# What Gun Do You Use Duck Hunting



## fatduckboy (Oct 6, 2008)

i have a super black eagle and was wondering what everyone else has to shoot at ducks and geese


----------



## GSUJake (Oct 6, 2008)

BGH or 870. both are very tough and good push poles/paddles


----------



## WaterfowlFreak (Oct 6, 2008)

Beretta Urika AL 391......Extended choke with #3's or #4's steel!  Deadly!  Geese same gun with BB or #2's!  Deadly!


----------



## Phillip Thurmond (Oct 6, 2008)

I also use the super black eagle however as of late I have not had a very good place to duck hunt so it more of me just carrying around the gun.


----------



## homey (Oct 6, 2008)

870 Wingmaster fixed choke,mod.Bought new in 1982 and yet to fail.


----------



## browning84 (Oct 6, 2008)

*This gun is AWESOME!!!*


----------



## CraigM (Oct 6, 2008)

870 super mag


----------



## ngaduck (Oct 6, 2008)

mud colored super black eagle


----------



## reeladdiction (Oct 6, 2008)

Bennelli M2 with Carlson IM extended choke


----------



## georgia_home (Oct 6, 2008)

1187sp Or 870exp


----------



## tinytim (Oct 6, 2008)

Just like you fatduckboy......


The Original SBE with Advatage Max 4 Camo!!!!


----------



## awstapp (Oct 6, 2008)

xtrema 2


----------



## Dustin Pate (Oct 6, 2008)

Mossberg 835 Flyway


----------



## MustangMAtt30 (Oct 6, 2008)

An 870,  3 inch Mag, 28 inch vent rib, fixed modified choke.  My very first gun that I got when I was 16.  I call her "Blondie" because of the finish of the wood.  I have had a few guns come and go in my life but this one holds a special place in my heart.  Right now she is sitting in my closet with a cylinder bore 20 inch barrel and an extended magazine loaded with OO Buck for home defense.  But come duck season she will be back in hunting trim.


----------



## Hard Core (Oct 6, 2008)

and a SBE2. Both guns are sweet but that big 10 has more killing power by far. Two foot off the water, 40yds out, and running 40 mph, it is the gun for it.Probably shoot the nelli more this yr due to crazy shell prices. She will knock them out, also just use a little tighter choke and some bb's.


----------



## duckcrazy (Oct 6, 2008)

Bang! Bang! Bang!


----------



## d_white (Oct 6, 2008)

Breaking in a new xtrema 2 this year.
Used to shoot an SBEII.


----------



## Doc_Holliday23 (Oct 6, 2008)

1187 when I get the chance


----------



## bh4mr1ck (Oct 6, 2008)

reeladdiction said:


> Bennelli M2 with Carlson IM extended choke


 
Ditto.


----------



## waterdogs (Oct 6, 2008)

Benelli nova.

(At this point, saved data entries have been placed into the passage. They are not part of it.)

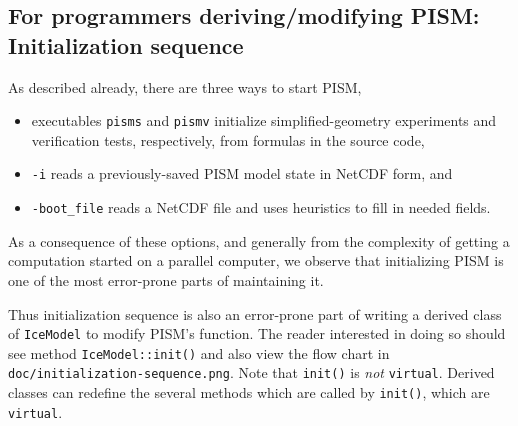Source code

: \documentclass[titlepage,letterpaper,final]{scrartcl}
\begin{document}
\subsection{For programmers deriving/modifying PISM:  Initialization sequence}  As described already, there are three ways to start PISM,\begin{itemize}
\item executables \texttt{pisms} and \texttt{pismv} initialize simplified-geometry experiments and verification tests, respectively, from formulas in the source code,
\item \texttt{-i} reads a previously-saved PISM model state in NetCDF form, and
\item \texttt{-boot_file} reads a NetCDF file and uses heuristics to fill in needed fields.
\end{itemize}
As a consequence of these options, and generally from the complexity of getting a computation started on a parallel computer, we observe that initializing PISM is one of the most error-prone parts of maintaining it.

Thus initialization sequence is also an error-prone part of writing a derived class of \texttt{IceModel} to modify PISM's function.  The reader interested in doing so should see method \texttt{IceModel::init()} and also view the flow chart in \texttt{doc/initialization-sequence.png}.  Note that \texttt{init()} is \emph{not} \texttt{virtual}.  Derived classes can redefine the several methods which are called by \texttt{init()}, which are \texttt{virtual}.


\clearpage\newpage


\clearpage\newpage


\clearpage\newpage


\clearpage\newpage


\clearpage\newpage


\clearpage\newpage


\clearpage\newpage


\clearpage\newpage


\clearpage\newpage



{}
\label{sect:index}
\printindex

{}
\printindex[options]
\end{document}
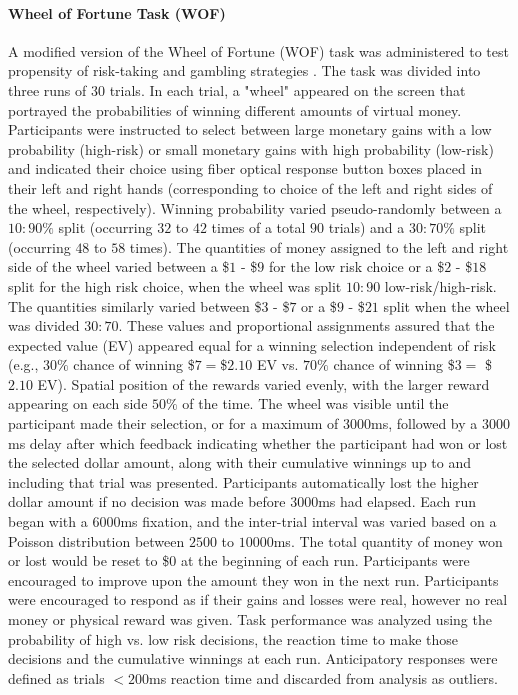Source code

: \documentclass[utf8]{frontiersSCNS} %
\begin{document}
\paragraph{Wheel of Fortune Task (WOF)} A modified version of the Wheel of Fortune (WOF) task was administered to test propensity of risk-taking and gambling strategies \citep{ernst2004wheeloffortune}. The task was divided into three runs of 30 trials. In each trial, a "wheel" appeared on the screen that portrayed the probabilities of winning different amounts of virtual money. Participants were instructed to select between large monetary gains with a low probability (high-risk) or small monetary gains with high probability (low-risk) and indicated their choice using fiber optical response button boxes placed in their left and right hands (corresponding to choice of the left and right sides of the wheel, respectively). Winning probability varied pseudo-randomly between a $10:90\%$ split (occurring $32$ to $42$ times of a total $90$ trials) and a $30:70\%$ split (occurring $48$ to $58$ times). The quantities of money assigned to the left and right side of the wheel varied between a \$$1$ - \$$9$ for the low risk choice or a \$$2$ - \$$18$ split for the high risk choice, when the wheel was split $10:90$ low-risk/high-risk. The quantities similarly varied between \$$3$ - \$$7$ or a \$$9$ - \$$21$ split when the wheel was divided $30:70$.  These values and proportional assignments assured that the expected value (EV) appeared equal for a winning selection independent of risk (e.g., $30\%$ chance of winning \$$7 = $\$$2.10$ EV vs. $70\%$ chance of winning \$$3 =$ \$$2.10$ EV).  Spatial position of the rewards varied evenly, with the larger reward appearing on each side $50\%$ of the time.  The wheel was visible until the participant made their selection, or for a maximum of $3000$ms, followed by a $3000$ms delay after which feedback indicating whether the participant had won or lost the selected dollar amount, along with their cumulative winnings up to and including that trial was presented.  Participants automatically lost the higher dollar amount if no decision was made before $3000$ms had elapsed.  Each run began with a $6000$ms fixation, and the inter-trial interval was varied based on a Poisson distribution between $2500$ to $10000$ms. The total quantity of money won or lost would be reset to \$$0$ at the beginning of each run. Participants were encouraged to improve upon the amount they won in the next run.  Participants were encouraged to respond as if their gains and losses were real, however no real money or physical reward was given. Task performance was analyzed using the probability of high vs. low risk decisions, the reaction time to make those decisions and the cumulative winnings at each run. Anticipatory responses were defined as trials $<200$ms reaction time and discarded from analysis as outliers.
\end{document}
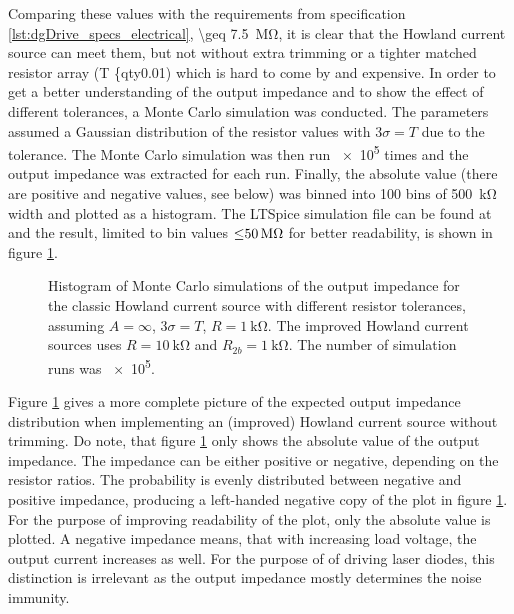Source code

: Comparing these values with the requirements from specification \ref{lst:dgDrive_specs_electrical}, \qty{\geq 7.5}{\mega \ohm}, it is clear that the Howland current source can meet them, but not without extra trimming or a tighter matched resistor array (T \{qty{0.01}{\percent}) which is hard to come by and expensive. In order to get a better understanding of the output impedance and to show the effect of different tolerances, a Monte Carlo simulation was conducted. The parameters assumed a Gaussian distribution of the resistor values with $3 \sigma = T$ due to the tolerance. The Monte Carlo simulation was then run \num{e5} times and the output impedance was extracted for each run. Finally, the absolute value (there are positive and negative values, see below) was binned into \num{100} bins of \qty{500}{\kilo\ohm} width and plotted as a histogram. The LTSpice simulation file can be found at  and the result, limited to bin values $\qty{\leq 50}{\mega\ohm}$ for better readability, is shown in figure \ref{fig:ltpsice_howland_mc_output_impedance}.
\begin{figure}[ht]
    \centering
    
    \caption{Histogram of Monte Carlo simulations of the output impedance for the classic Howland current source with different resistor tolerances, assuming $A = \infty$, $3 \sigma = T$, $R=\qty{1}{\kilo\ohm}$. The improved Howland current sources uses $R = \qty{10}{\kilo\ohm}$ and $R_{2b} = \qty{1}{\kilo\ohm}$. The number of simulation runs was \num{e5}.}
    \label{fig:ltpsice_howland_mc_output_impedance}
\end{figure}

Figure \ref{fig:ltpsice_howland_mc_output_impedance} gives a more complete picture of the expected output impedance distribution when implementing an (improved) Howland current source without trimming. Do note, that figure \ref{fig:ltpsice_howland_mc_output_impedance} only shows the absolute value of the output impedance. The impedance can be either positive or negative, depending on the resistor ratios. The probability is evenly distributed between negative and positive impedance, producing a left-handed negative copy of the plot in figure \ref{fig:ltpsice_howland_mc_output_impedance}. For the purpose of improving readability of the plot, only the absolute value is plotted. A negative impedance means, that with increasing load voltage, the output current increases as well. For the purpose of of driving laser diodes, this distinction is irrelevant as the output impedance mostly determines the noise immunity.

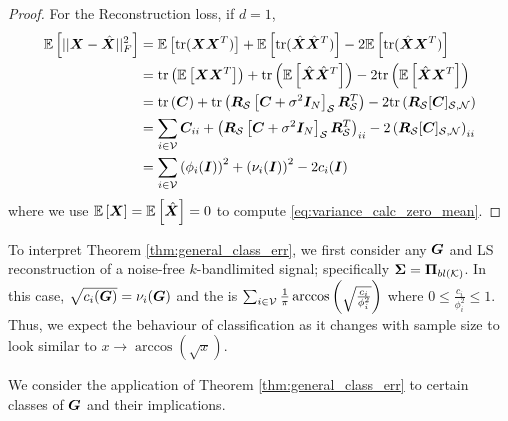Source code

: \begin{proof}
    For the Reconstruction loss, if $d=1$,
    \begin{align}
     \expect{||\matr{X} - \hat{\matr{X}}||^{2}_{F}} &=  \expect{\text{tr}(\matr{X}\matr{X}^{T})} + \expect{\text{tr}(\hat{\matr{X}}\hat{\matr{X}}^{T})} - 2\expect{\text{tr}(\hat{\matr{X}}\matr{X}^{T})}  \\
     &= \text{tr}\left(\expect{\matr{X}\matr{X}^{T}}\right) + \text{tr}\left(\expect{\hat{\matr{X}}\hat{\matr{X}}^{T}}\right) - 2 \text{tr}\left(\expect{\hat{\matr{X}}\matr{X}^{T}} \right) \\
     &= \text{tr}\left(\matr{C}\right) + \text{tr}\left( \matr{R}_{\set{S}}\msubgen[\set{S}]{\matr{C} + \sigma^{2}\matr{I}_{N}} \matr{R}_{\set{S}}^{T} \right) - 2 \text{tr}\left(\matr{R}_{\set{S}}\matrsub[S,N]{C}\right) \label{eq:variance_calc_zero_mean}\\
     &= \sum_{i \in \set{V}} \matr{C}_{ii} + \left( \matr{R}_{\set{S}}\msubgen[\set{S}]{\matr{C} + \sigma^{2}\matr{I}_{N}} \matr{R}_{\set{S}}^{T} \right)_{ii} - 2 \left(\matr{R}_{\set{S}}\matrsub[S,N]{C}\right)_{ii} \\
     &=  \sum_{i \in \set{V}} \left(\phi_{i}(\matr{I})\right)^{2} + \left(\nu_{i}(\matr{I})\right)^{2} - 2c_{i}(\matr{I})
    \end{align}
   where we use $\expect{\matr{X}} = \expect{\hat{\matr{X}}} = 0$ to compute \eqref{eq:variance_calc_zero_mean}. 
\end{proof}


 To interpret Theorem \ref{thm:general_class_err}, we first consider any $\matr{G}$ and LS reconstruction of a noise-free $k$-bandlimited signal; specifically $\matr{\Sigma} = \projbl$. In this case, $\sqrt{c_{i}(\matr{G})} = \nu_{i}(\matr{G})$ and the {} is $\sum_{i \in \set{V}} \frac{1}{\pi}\arccos{\left(\sqrt{\frac{c_{i}}{\phi_{i}^{2}}}\right)}$ where $0 \leq \frac{c_{i}}{\phi_{i}^{2}} \leq 1$. Thus, we expect the behaviour of classification  as it changes with sample size to look similar to $x \to \arccos{\left(\sqrt{x}\right)}$. 
 
 We consider the application of Theorem \ref{thm:general_class_err} to certain classes of $\matr{G}$ and their implications.

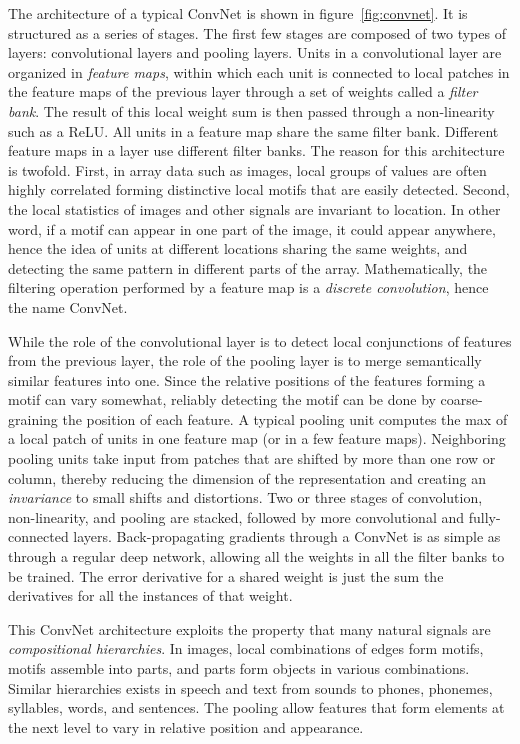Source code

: \documentclass[10pts]{article}
\begin{document}
The architecture of a typical ConvNet is shown in
figure~\ref{fig:convnet}.  It is structured as a series of stages. The
first few stages are composed of two types of layers: convolutional
layers and pooling layers. Units in a convolutional layer are
organized in {\em feature maps}, within which each unit is connected
to local patches in the feature maps of the previous layer through a
set of weights called a {\em filter bank}. The result of this local
weight sum is then passed through a non-linearity such as a ReLU.  All
units in a feature map share the same filter bank. Different feature
maps in a layer use different filter banks. The reason for this
architecture is twofold. First, in array data such as images, local
groups of values are often highly correlated forming distinctive local
motifs that are easily detected. Second, the local statistics of
images and other signals are invariant to location. In other word, if
a motif can appear in one part of the image, it could appear anywhere,
hence the idea of units at different locations sharing the same
weights, and detecting the same pattern in different parts of the
array.  Mathematically, the filtering operation performed by a feature
map is a {\em discrete convolution}, hence the name ConvNet.

While the role of the convolutional layer is to detect local
conjunctions of features from the previous layer, the role of the
pooling layer is to merge semantically similar features into
one. Since the relative positions of the features forming a motif can
vary somewhat, reliably detecting the motif can be done by
coarse-graining the position of each feature. A typical pooling unit
computes the max of a local patch of units in one feature map (or in a
few feature maps). Neighboring pooling units take input from patches
that are shifted by more than one row or column, thereby reducing the
dimension of the representation and creating an {\em invariance} to
small shifts and distortions.  Two or three stages of convolution,
non-linearity, and pooling are stacked, followed by more convolutional
and fully-connected layers.  Back-propagating gradients through a
ConvNet is as simple as through a regular deep network, allowing all
the weights in all the filter banks to be trained. The error
derivative for a shared weight is just the sum the derivatives for all
the instances of that weight.

This ConvNet architecture exploits the property that many natural
signals are {\em compositional hierarchies}. In images, local
combinations of edges form motifs, motifs assemble into parts, and
parts form objects in various combinations.  Similar hierarchies
exists in speech and text from sounds to phones, phonemes, syllables,
words, and sentences. The pooling allow features that form elements at
the next level to vary in relative position and appearance. 
\end{document}
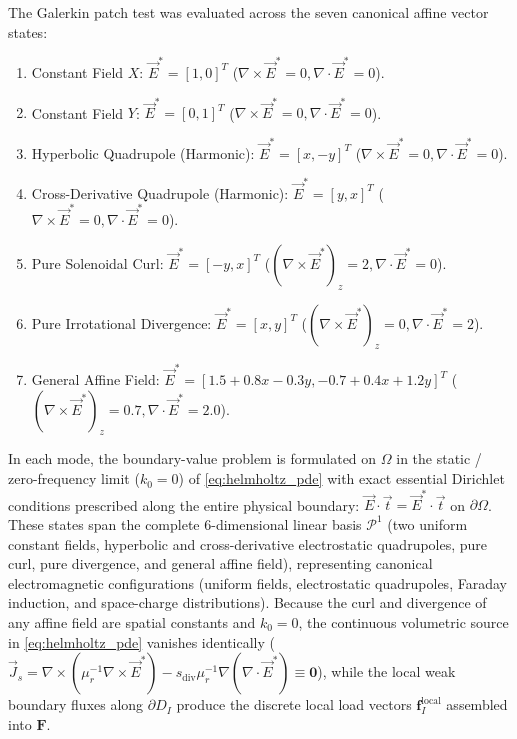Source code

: \documentclass[VANCOUVER,Times1COL]{WileyNJD-v5}
\begin{document}
The Galerkin patch test was evaluated across the seven canonical affine vector states:
\begin{enumerate}
    \item Constant Field $X$: $\vec{E}^* = [1, 0]^T$ ($\nabla \times \vec{E}^* = 0, \nabla \cdot \vec{E}^* = 0$).
    \item Constant Field $Y$: $\vec{E}^* = [0, 1]^T$ ($\nabla \times \vec{E}^* = 0, \nabla \cdot \vec{E}^* = 0$).
    \item Hyperbolic Quadrupole (Harmonic): $\vec{E}^* = [x, -y]^T$ ($\nabla \times \vec{E}^* = 0, \nabla \cdot \vec{E}^* = 0$).
    \item Cross-Derivative Quadrupole (Harmonic): $\vec{E}^* = [y, x]^T$ ($\nabla \times \vec{E}^* = 0, \nabla \cdot \vec{E}^* = 0$).
    \item Pure Solenoidal Curl: $\vec{E}^* = [-y, x]^T$ ($(\nabla \times \vec{E}^*)_z = 2, \nabla \cdot \vec{E}^* = 0$).
    \item Pure Irrotational Divergence: $\vec{E}^* = [x, y]^T$ ($(\nabla \times \vec{E}^*)_z = 0, \nabla \cdot \vec{E}^* = 2$).
    \item General Affine Field: $\vec{E}^* = [1.5 + 0.8x - 0.3y, -0.7 + 0.4x + 1.2y]^T$ ($(\nabla \times \vec{E}^*)_z = 0.7, \nabla \cdot \vec{E}^* = 2.0$).
\end{enumerate}

In each mode, the boundary-value problem is formulated on $\Omega$ in the static / zero-frequency limit ($k_0 = 0$) of \eqref{eq:helmholtz_pde} with exact essential Dirichlet conditions prescribed along the entire physical boundary: $\vec{E} \cdot \vec{t} = \vec{E}^* \cdot \vec{t}$ on $\partial\Omega$. These states span the complete 6-dimensional linear basis $\mathcal{P}^1$ (two uniform constant fields, hyperbolic and cross-derivative electrostatic quadrupoles, pure curl, pure divergence, and general affine field), representing canonical electromagnetic configurations (uniform fields, electrostatic quadrupoles, Faraday induction, and space-charge distributions). Because the curl and divergence of any affine field are spatial constants and $k_0 = 0$, the continuous volumetric source in \eqref{eq:helmholtz_pde} vanishes identically ($\vec{J}_s = \nabla \times (\mu_r^{-1}\nabla\times\vec{E}^*) - s_{\mathrm{div}}\mu_r^{-1}\nabla(\nabla\cdot\vec{E}^*) \equiv \mathbf{0}$), while the local weak boundary fluxes along $\partial D_I$ produce the discrete local load vectors $\mathbf{f}_I^{\mathrm{local}}$ assembled into $\mathbf{F}$.
\end{document}
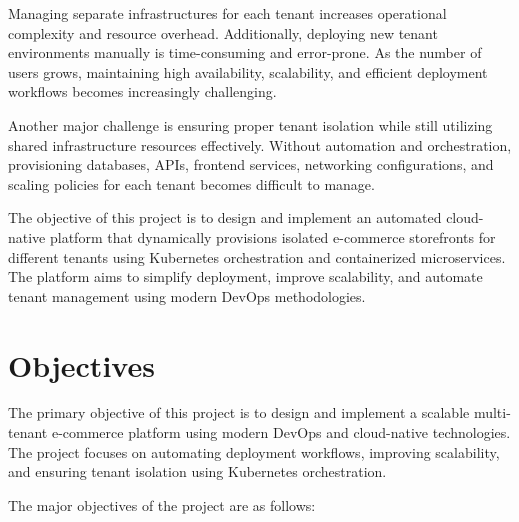 \documentclass[12pt,a4paper]{report}
\begin{document}
Managing separate infrastructures for each tenant increases operational complexity and resource overhead. Additionally, deploying new tenant environments manually is time-consuming and error-prone. As the number of users grows, maintaining high availability, scalability, and efficient deployment workflows becomes increasingly challenging.

Another major challenge is ensuring proper tenant isolation while still utilizing shared infrastructure resources effectively. Without automation and orchestration, provisioning databases, APIs, frontend services, networking configurations, and scaling policies for each tenant becomes difficult to manage.

The objective of this project is to design and implement an automated cloud-native platform that dynamically provisions isolated e-commerce storefronts for different tenants using Kubernetes orchestration and containerized microservices. The platform aims to simplify deployment, improve scalability, and automate tenant management using modern DevOps methodologies.

\newpage







\chapter{Objectives}

The primary objective of this project is to design and implement a scalable multi-tenant e-commerce platform using modern DevOps and cloud-native technologies. The project focuses on automating deployment workflows, improving scalability, and ensuring tenant isolation using Kubernetes orchestration.

The major objectives of the project are as follows:
\end{document}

I love this gun.


----------



## chase870 (Oct 6, 2008)

870 super mag, I had the forceing cone lengthend and its also been ported. These to adjustments make a big difference. The 870 is the most durrable and toughest gun I have ever found, and if you happen to tear it up outside the U.S. you can find parts as well. It looks bad after 10 days of continious hunting rain, mud, snow, and blood, but it still works fine


----------



## MudDucker (Oct 7, 2008)

Sbeii


----------



## Lane Morrell (Oct 7, 2008)

SBE2 or 1187 or 870Wingmaster.  Just which ever one I pickup.


----------



## JBax26 (Oct 7, 2008)

Nova


----------



## muddy_feet (Oct 7, 2008)

Beretta 3901 NRA Edition with a Terror Tube .675 or Briley Light Mod.


----------



## Luke0927 (Oct 7, 2008)

Benelli SBE II will do anything you want out of it.


----------



## NGaHunter (Oct 7, 2008)

Franci I-12


----------



## flywayman (Oct 7, 2008)

extrema 2 ; shot an 870 for years but had to switch when I started using hevishot. Could not take the recoil.


----------



## TurkeyH90 (Oct 7, 2008)

Extrema2  You can shoot 3.5s all day long.


----------



## Golden BB (Oct 7, 2008)

Browning gold 10ga, briley full choke and winchester supreme bbs

Beretta 391  with a MOD choke and kent #2s


----------



## seminoleslayer (Oct 7, 2008)

Stogy


----------



## Chase Simmemon (Oct 7, 2008)

Super Black Eagle II (when my dad ain't with me) and Rem. 1187. When I was little I had an ol' single shot 20 ga and the action was so worn out it would break open and eject the shell after the shot, kinda of like a semi except the shell came straight back, I just had to move my head really quick to keep from getting hit by the shell ejecting. I would hold a shell in my mouth and reload real quick and could usually knock two down with it.


----------



## georgiaboy (Oct 7, 2008)

M2 or whatever someone has when I forget it.  Mine is black with mud and dog hair black webbing on the stock.


----------



## cwilson15 (Oct 7, 2008)

super black eagle 2


----------



## h20fowlin (Oct 7, 2008)

Spas-12


----------



## jard (Oct 7, 2008)

I'll be the first:  Winchester Super X2 3.5"!!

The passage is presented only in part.